* INFORMATION SHOWN *
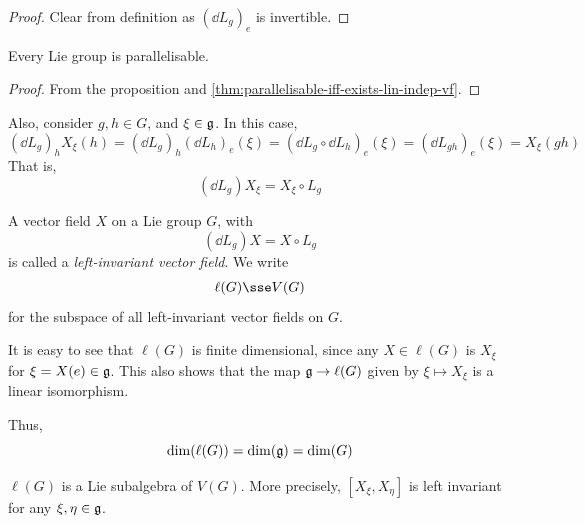 \documentclass{article}
\begin{document}
\begin{proof}
    Clear from definition as \((\dd L_g)_e\) is invertible.
\end{proof}

\begin{theorem}
    Every Lie group is parallelisable.
\end{theorem}

\begin{proof}
    From the proposition and \cref{thm:parallelisable-iff-exists-lin-indep-vf}.
\end{proof}

Also, consider \(g, h \in G\), and \(\xi \in \mfg\). In this case,
\[(\dd L_g)_hX_\xi(h) = (\dd L_g)_h(\dd L_h)_e(\xi) = (\dd L_g \circ \dd L_h)_e(\xi) = (\dd L_{gh})_e(\xi) = X_\xi(gh)\]
That is,
\[(\dd L_g)X_\xi = X_\xi \circ L_g\]

\begin{definition}
    A vector field \(X\) on a Lie group \(G\), with
    \begin{equation}
        \label{eq:left-inv-vf-def}
        (\dd L_g)X = X\circ L_g
    \end{equation}
    is called a \emph{left-invariant vector field}. We write
    \[\ell(G) \sse V(G)\]
    for the subspace of all left-invariant vector fields on \(G\). 
\end{definition}

It is easy to see that \(\ell(G)\) is finite dimensional, since any \(X \in \ell(G)\) is \(X_\xi\) for \(\xi = X(e) \in \mfg\). This also shows that the map \(\mfg \to \ell(G)\) given by \(\xi \mapsto X_\xi\) is a linear isomorphism.

Thus,
\[\dim(\ell(G)) = \dim(\mfg) = \dim(G)\]

\begin{theorem}
    \(\ell(G)\) is a Lie subalgebra of \(V(G)\). More precisely, \([X_\xi, X_\eta]\) is left invariant for any \(\xi, \eta \in \mfg\).
\end{theorem}
\end{document}

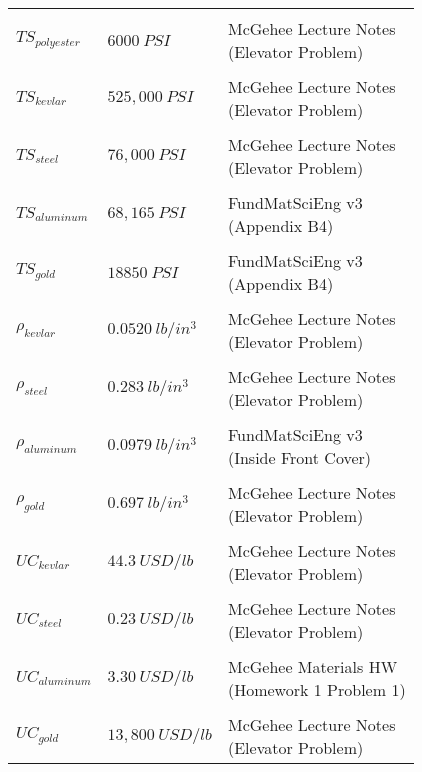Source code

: \documentclass[paper=a4, fontsize=12pt]{scrartcl} %
\numberwithin{equation}{section} %
\numberwithin{figure}{section} %
\numberwithin{table}{section} %
\begin{document}
\begin{center}
\begin{tabularx}{350pt}{X X X}
\hline \\ [-1.5ex]
$TS_{polyester}$ & $6000\ PSI$ & \pbox{20cm}{McGehee Lecture Notes \\ (Elevator Problem)}\\[1.5ex]
\hline \\ [-1.5ex]
$TS_{kevlar}$ & $525,000\ PSI$ & \pbox{20cm}{McGehee Lecture Notes \\ (Elevator Problem)}\\[1.5ex]
\hline \\ [-1.5ex]
$TS_{steel}$ & $76,000\ PSI$& \pbox{20cm}{McGehee Lecture Notes \\ (Elevator Problem)}\\[1.5ex]
\hline \\ [-1.5ex]
$TS_{aluminum}$ & $68,165\ PSI$ & \pbox{15cm}{FundMatSciEng v3 \\ (Appendix B4)} \\[1.5ex]
\hline \\ [-1.5ex]
$TS_{gold}$ & $18850\ PSI$ & \pbox{15cm}{FundMatSciEng v3 \\ (Appendix B4)} \\[1.5ex]
\hline \\ [-1.5ex]
$\rho_{kevlar}$ & $0.0520\ lb/in^3$ & \pbox{20cm}{McGehee Lecture Notes \\ (Elevator Problem)}\\[1.5ex]
\hline \\ [-1.5ex]
$\rho_{steel}$ & $0.283\ lb/in^3$  & \pbox{20cm}{McGehee Lecture Notes \\ (Elevator Problem)}\\[1.5ex]
\hline \\ [-1.5ex]
$\rho_{aluminum}$ & $0.0979\ lb/in^3$ & \pbox{15cm}{FundMatSciEng v3 \\ (Inside Front Cover)} \\ [1.5ex]
\hline \\ [-1.5ex]
$\rho_{gold}$ & $0.697\ lb/in^3$ & \pbox{20cm}{McGehee Lecture Notes \\ (Elevator Problem)}\\[1.5ex]
\hline \\ [-1.5ex]
$UC_{kevlar}$ & $44.3\ USD/lb$ & \pbox{20cm}{McGehee Lecture Notes \\ (Elevator Problem)}\\[1.5ex]
\hline \\ [-1.5ex]
$UC_{steel}$ & $0.23\ USD/lb$ & \pbox{20cm}{McGehee Lecture Notes \\ (Elevator Problem)}\\[1.5ex]
\hline \\ [-1.5ex]
$UC_{aluminum}$ & $3.30\ USD/lb$ & \pbox{20cm}{McGehee Materials HW \\ (Homework 1 Problem 1)}\\[1.5ex]
\hline \\ [-1.5ex]
$UC_{gold}$ & $13,800\ USD/lb$ & \pbox{20cm}{McGehee Lecture Notes \\ (Elevator Problem)}\\[1.5ex]
\end{tabularx}
\end{center}
\end{document}
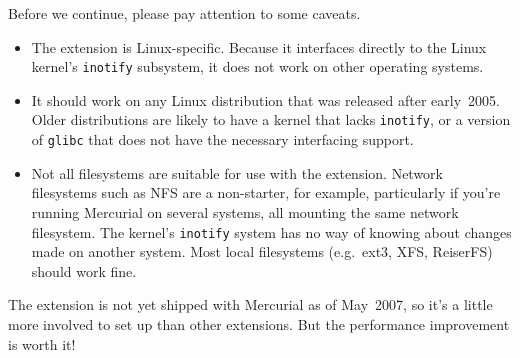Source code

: Before we continue, please pay attention to some caveats.
\begin{itemize}
\item The  extension is Linux-specific.  Because it
  interfaces directly to the Linux kernel's \texttt{inotify}
  subsystem, it does not work on other operating systems.
\item It should work on any Linux distribution that was released after
  early~2005.  Older distributions are likely to have a kernel that
  lacks \texttt{inotify}, or a version of \texttt{glibc} that does not
  have the necessary interfacing support.
\item Not all filesystems are suitable for use with the
   extension.  Network filesystems such as NFS are a
  non-starter, for example, particularly if you're running Mercurial
  on several systems, all mounting the same network filesystem.  The
  kernel's \texttt{inotify} system has no way of knowing about changes
  made on another system.  Most local filesystems (e.g.~ext3, XFS,
  ReiserFS) should work fine.
\end{itemize}

The  extension is not yet shipped with Mercurial as of
May~2007, so it's a little more involved to set up than other
extensions.  But the performance improvement is worth it!

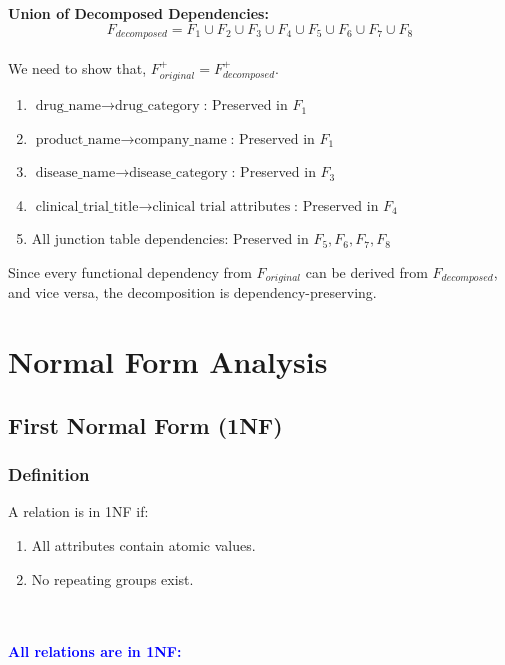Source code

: \documentclass[12pt,a4paper]{article}
\begin{document}
\textbf{Union of Decomposed Dependencies:}
$$F_{decomposed} = F_1 \cup F_2 \cup F_3 \cup F_4 \cup F_5 \cup F_6 \cup F_7 \cup F_8$$\\


We need to show that, $F_{original}^+ = F_{decomposed}^+$.

\begin{enumerate}
    \item $\text{drug\_name} \rightarrow \text{drug\_category}$: Preserved in $F_1$
    \item $\text{product\_name} \rightarrow \text{company\_name}$: Preserved in $F_1$
    \item $\text{disease\_name} \rightarrow \text{disease\_category}$: Preserved in $F_3$
    \item $\text{clinical\_trial\_title} \rightarrow \text{clinical trial attributes}$: Preserved in $F_4$
    \item All junction table dependencies: Preserved in $F_5, F_6, F_7, F_8$
\end{enumerate}

Since every functional dependency from $F_{original}$ can be derived from $F_{decomposed}$, and vice versa, the decomposition is dependency-preserving.

\section{Normal Form Analysis}

\subsection{First Normal Form (1NF)}

\subsubsection*{Definition}
A relation is in 1NF if:
\begin{enumerate}
    \item All attributes contain atomic values.
    \item No repeating groups exist.
\end{enumerate}\\
\\

\textcolor{blue}{\textbf{All relations are in 1NF:}}
\end{document}
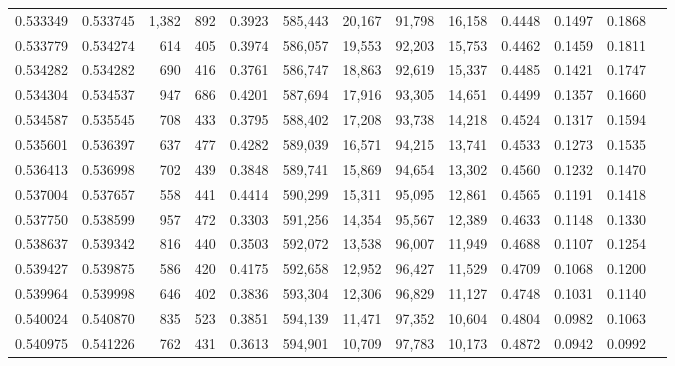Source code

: \begin{tabular}{rrrrrrrrrrrrr}
0.533349 & 0.533745 &  1,382 &   892 &                                     0.3923 & 585,443 &  20,167 &  91,798 &  16,158 & 0.4448 & 0.1497 & 0.1868 \\
0.533779 & 0.534274 &    614 &   405 &                                     0.3974 & 586,057 &  19,553 &  92,203 &  15,753 & 0.4462 & 0.1459 & 0.1811 \\
0.534282 & 0.534282 &    690 &   416 &                                     0.3761 & 586,747 &  18,863 &  92,619 &  15,337 & 0.4485 & 0.1421 & 0.1747 \\
0.534304 & 0.534537 &    947 &   686 &                                     0.4201 & 587,694 &  17,916 &  93,305 &  14,651 & 0.4499 & 0.1357 & 0.1660 \\
0.534587 & 0.535545 &    708 &   433 &                                     0.3795 & 588,402 &  17,208 &  93,738 &  14,218 & 0.4524 & 0.1317 & 0.1594 \\
0.535601 & 0.536397 &    637 &   477 &                                     0.4282 & 589,039 &  16,571 &  94,215 &  13,741 & 0.4533 & 0.1273 & 0.1535 \\
0.536413 & 0.536998 &    702 &   439 &                                     0.3848 & 589,741 &  15,869 &  94,654 &  13,302 & 0.4560 & 0.1232 & 0.1470 \\
0.537004 & 0.537657 &    558 &   441 &                                     0.4414 & 590,299 &  15,311 &  95,095 &  12,861 & 0.4565 & 0.1191 & 0.1418 \\
0.537750 & 0.538599 &    957 &   472 &                                     0.3303 & 591,256 &  14,354 &  95,567 &  12,389 & 0.4633 & 0.1148 & 0.1330 \\
0.538637 & 0.539342 &    816 &   440 &                                     0.3503 & 592,072 &  13,538 &  96,007 &  11,949 & 0.4688 & 0.1107 & 0.1254 \\
0.539427 & 0.539875 &    586 &   420 &                                     0.4175 & 592,658 &  12,952 &  96,427 &  11,529 & 0.4709 & 0.1068 & 0.1200 \\
0.539964 & 0.539998 &    646 &   402 &                                     0.3836 & 593,304 &  12,306 &  96,829 &  11,127 & 0.4748 & 0.1031 & 0.1140 \\
0.540024 & 0.540870 &    835 &   523 &                                     0.3851 & 594,139 &  11,471 &  97,352 &  10,604 & 0.4804 & 0.0982 & 0.1063 \\
0.540975 & 0.541226 &    762 &   431 &                                     0.3613 & 594,901 &  10,709 &  97,783 &  10,173 & 0.4872 & 0.0942 & 0.0992 \\

\end{tabular}
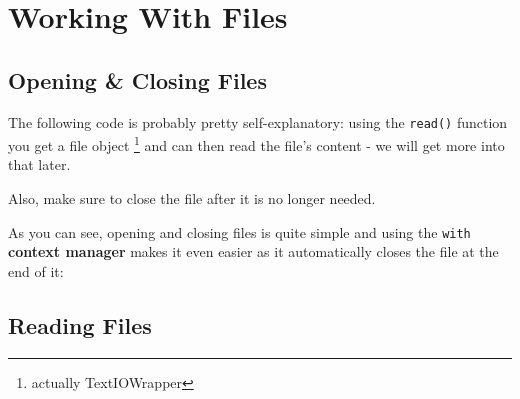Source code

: \section{Working With Files}

  \subsection{Opening \& Closing Files}
  The following code is probably pretty self-explanatory:
  using the \texttt{read()} function you get a file object
  \footnote{actually TextIOWrapper} and can then read the file's content
  - we will get more into that later.

  Also, make sure to close the file after it is no longer needed.
  

  As you can see, opening and closing files is quite simple and using the 
  \texttt{with} \textbf{context manager} makes it even easier as it automatically
  closes the file at the end of it:



  \subsection{Reading Files}

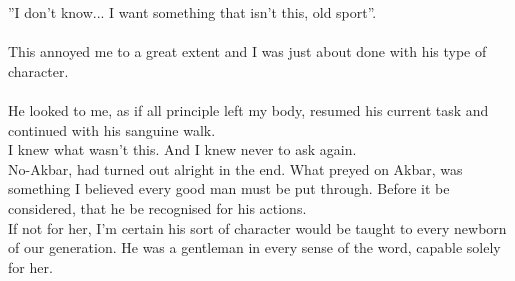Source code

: \documentclass{book}
\begin{document}
{{''I don't know... I want something that isn't this, old sport''.\\\\
This annoyed me to a great extent and I was just about done with his type of character.\\\\
He looked to me, as if all principle left my body, resumed his current task and continued
with his sanguine walk.\\
I knew what wasn't this. And I knew never to ask again.\\
No-Akbar, had turned out alright in the end.
What preyed on Akbar, was something I believed
every good man must be put through.
Before it be considered, that he be recognised for his actions.\\
If not for her, I'm certain his sort of character would be
taught to every newborn of our generation. He
was a gentleman in every sense of the word, capable solely
for her.\\\\
}
}
\begingroup
\let\clearpage\relax
\end{document}
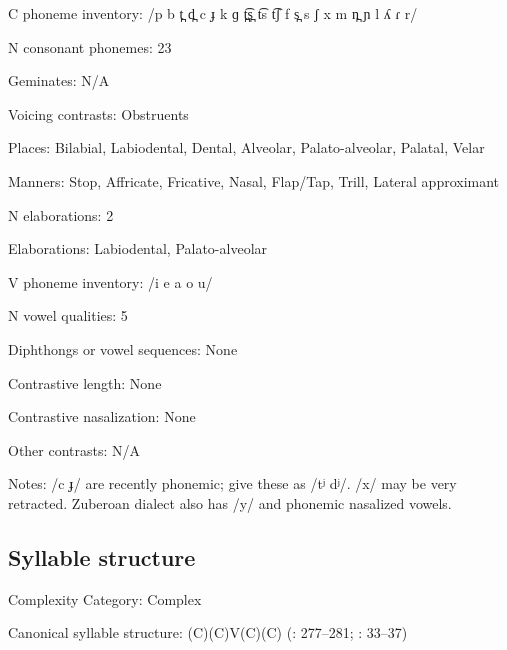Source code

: {\begin{appendixdesc}
\item[C phoneme inventory:] /p b t̪ d̪ c ɟ k ɡ t̪͡s̪ t͡s t͡ʃ f s̪ s ʃ x m n̪ ɲ l ʎ ɾ r/

\item[N consonant phonemes:] 23

\item[Geminates:] N/A

\item[Voicing contrasts:] Obstruents

\item[Places:] Bilabial, Labiodental, Dental, Alveolar, Palato-alveolar, Palatal, Velar

\item[Manners:] Stop, Affricate, Fricative, Nasal, Flap/Tap, Trill, Lateral approximant

\item[N elaborations:] 2

\item[Elaborations:] Labiodental, Palato-alveolar

\item[V phoneme inventory:] /i e a o u/

\item[N vowel qualities:] 5

\item[Diphthongs or vowel sequences:] None

\item[Contrastive length:] None

\item[Contrastive nasalization:] None

\item[Other contrasts:] N/A

\item[Notes:] /c ɟ/ are recently phonemic; \citet{SaltarelliEtAl1988} give these as /tʲ dʲ/. /x/ may be very retracted. Zuberoan dialect also has /y/ and phonemic nasalized vowels.
\end{appendixdesc}
\subsection*{Syllable structure}
\begin{appendixdesc}

\item[Complexity Category:] Complex

\item[Canonical syllable structure:] (C)(C)V(C)(C) (\citealt{SaltarelliEtAl1988}: 277--281; \citealt{Hualde2003}: 33--37)


\end{appendixdesc}}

* WHAT TO PRODUCE *
Using the entries above, output exactly the lines between the line holding "No-Akbar, had turned out alright in the end." and the line holding "taught to every newborn of our generation. He", end lines included, and nothing more.

* ANSWER BOX *
No-Akbar, had turned out alright in the end.
What preyed on Akbar, was something I believed
every good man must be put through.
Before it be considered, that he be recognised for his actions.\\
If not for her, I'm certain his sort of character would be
taught to every newborn of our generation. He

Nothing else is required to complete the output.